Task goal: Word for word, please restate each record and pass over the pictures.
*** Provided data Section Begins ***
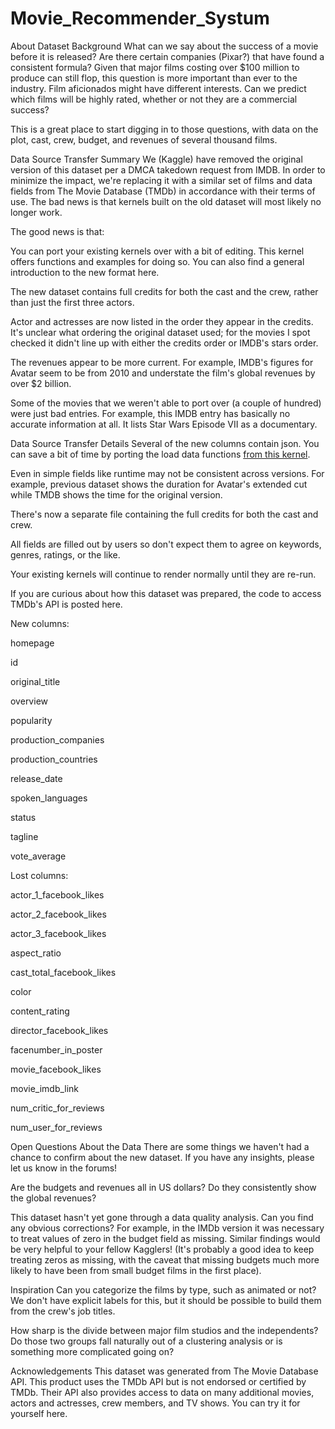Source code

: # Movie_Recommender_Systum

About Dataset
Background
What can we say about the success of a movie before it is released? Are there certain companies (Pixar?) that have found a consistent formula? Given that major films costing over $100 million to produce can still flop, this question is more important than ever to the industry. Film aficionados might have different interests. Can we predict which films will be highly rated, whether or not they are a commercial success?

This is a great place to start digging in to those questions, with data on the plot, cast, crew, budget, and revenues of several thousand films.

Data Source Transfer Summary
We (Kaggle) have removed the original version of this dataset per a DMCA takedown request from IMDB. In order to minimize the impact, we're replacing it with a similar set of films and data fields from The Movie Database (TMDb) in accordance with their terms of use. The bad news is that kernels built on the old dataset will most likely no longer work.

The good news is that:

You can port your existing kernels over with a bit of editing. This kernel offers functions and examples for doing so. You can also find a general introduction to the new format here.

The new dataset contains full credits for both the cast and the crew, rather than just the first three actors.

Actor and actresses are now listed in the order they appear in the credits. It's unclear what ordering the original dataset used; for the movies I spot checked it didn't line up with either the credits order or IMDB's stars order.

The revenues appear to be more current. For example, IMDB's figures for Avatar seem to be from 2010 and understate the film's global revenues by over $2 billion.

Some of the movies that we weren't able to port over (a couple of hundred) were just bad entries. For example, this IMDB entry has basically no accurate information at all. It lists Star Wars Episode VII as a documentary.

Data Source Transfer Details
Several of the new columns contain json. You can save a bit of time by porting the load data functions [from this kernel]().

Even in simple fields like runtime may not be consistent across versions. For example, previous dataset shows the duration for Avatar's extended cut while TMDB shows the time for the original version.

There's now a separate file containing the full credits for both the cast and crew.

All fields are filled out by users so don't expect them to agree on keywords, genres, ratings, or the like.

Your existing kernels will continue to render normally until they are re-run.

If you are curious about how this dataset was prepared, the code to access TMDb's API is posted here.

New columns:

homepage

id

original_title

overview

popularity

production_companies

production_countries

release_date

spoken_languages

status

tagline

vote_average

Lost columns:

actor_1_facebook_likes

actor_2_facebook_likes

actor_3_facebook_likes

aspect_ratio

cast_total_facebook_likes

color

content_rating

director_facebook_likes

facenumber_in_poster

movie_facebook_likes

movie_imdb_link

num_critic_for_reviews

num_user_for_reviews

Open Questions About the Data
There are some things we haven't had a chance to confirm about the new dataset. If you have any insights, please let us know in the forums!

Are the budgets and revenues all in US dollars? Do they consistently show the global revenues?

This dataset hasn't yet gone through a data quality analysis. Can you find any obvious corrections? For example, in the IMDb version it was necessary to treat values of zero in the budget field as missing. Similar findings would be very helpful to your fellow Kagglers! (It's probably a good idea to keep treating zeros as missing, with the caveat that missing budgets much more likely to have been from small budget films in the first place).

Inspiration
Can you categorize the films by type, such as animated or not? We don't have explicit labels for this, but it should be possible to build them from the crew's job titles.

How sharp is the divide between major film studios and the independents? Do those two groups fall naturally out of a clustering analysis or is something more complicated going on?

Acknowledgements
This dataset was generated from The Movie Database API. This product uses the TMDb API but is not endorsed or certified by TMDb.
Their API also provides access to data on many additional movies, actors and actresses, crew members, and TV shows. You can try it for yourself here.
*** Provided data Section Ends ***
Exercise result:
Source code

: # Movie_Recommender_Systum

About Dataset
Background
What can we say about the success of a movie before it is released? Are there certain companies (Pixar?) that have found a consistent formula? Given that major films costing over $100 million to produce can still flop, this question is more important than ever to the industry. Film aficionados might have different interests. Can we predict which films will be highly rated, whether or not they are a commercial success?

This is a great place to start digging in to those questions, with data on the plot, cast, crew, budget, and revenues of several thousand films.

Data Source Transfer Summary
We (Kaggle) have removed the original version of this dataset per a DMCA takedown request from IMDB. In order to minimize the impact, we're replacing it with a similar set of films and data fields from The Movie Database (TMDb) in accordance with their terms of use. The bad news is that kernels built on the old dataset will most likely no longer work.

The good news is that:

You can port your existing kernels over with a bit of editing. This kernel offers functions and examples for doing so. You can also find a general introduction to the new format here.

The new dataset contains full credits for both the cast and the crew, rather than just the first three actors.

Actor and actresses are now listed in the order they appear in the credits. It's unclear what ordering the original dataset used; for the movies I spot checked it didn't line up with either the credits order or IMDB's stars order.

The revenues appear to be more current. For example, IMDB's figures for Avatar seem to be from 2010 and understate the film's global revenues by over $2 billion.

Some of the movies that we weren't able to port over (a couple of hundred) were just bad entries. For example, this IMDB entry has basically no accurate information at all. It lists Star Wars Episode VII as a documentary.

Data Source Transfer Details
Several of the new columns contain json. You can save a bit of time by porting the load data functions [from this kernel]().

Even in simple fields like runtime may not be consistent across versions. For example, previous dataset shows the duration for Avatar's extended cut while TMDB shows the time for the original version.

There's now a separate file containing the full credits for both the cast and crew.

All fields are filled out by users so don't expect them to agree on keywords, genres, ratings, or the like.

Your existing kernels will continue to render normally until they are re-run.

If you are curious about how this dataset was prepared, the code to access TMDb's API is posted here.

New columns:

homepage

id

original_title

overview

popularity

production_companies

production_countries

release_date

spoken_languages

status

tagline

vote_average

Lost columns:

actor_1_facebook_likes

actor_2_facebook_likes

actor_3_facebook_likes

aspect_ratio

cast_total_facebook_likes

color

content_rating

director_facebook_likes

facenumber_in_poster

movie_facebook_likes

movie_imdb_link

num_critic_for_reviews

num_user_for_reviews

Open Questions About the Data
There are some things we haven't had a chance to confirm about the new dataset. If you have any insights, please let us know in the forums!

Are the budgets and revenues all in US dollars? Do they consistently show the global revenues?

This dataset hasn't yet gone through a data quality analysis. Can you find any obvious corrections? For example, in the IMDb version it was necessary to treat values of zero in the budget field as missing. Similar findings would be very helpful to your fellow Kagglers! (It's probably a good idea to keep treating zeros as missing, with the caveat that missing budgets much more likely to have been from small budget films in the first place).

Inspiration
Can you categorize the films by type, such as animated or not? We don't have explicit labels for this, but it should be possible to build them from the crew's job titles.

How sharp is the divide between major film studios and the independents? Do those two groups fall naturally out of a clustering analysis or is something more complicated going on?

Acknowledgements
This dataset was generated from The Movie Database API. This product uses the TMDb API but is not endorsed or certified by TMDb.
Their API also provides access to data on many additional movies, actors and actresses, crew members, and TV shows. You can try it for yourself here.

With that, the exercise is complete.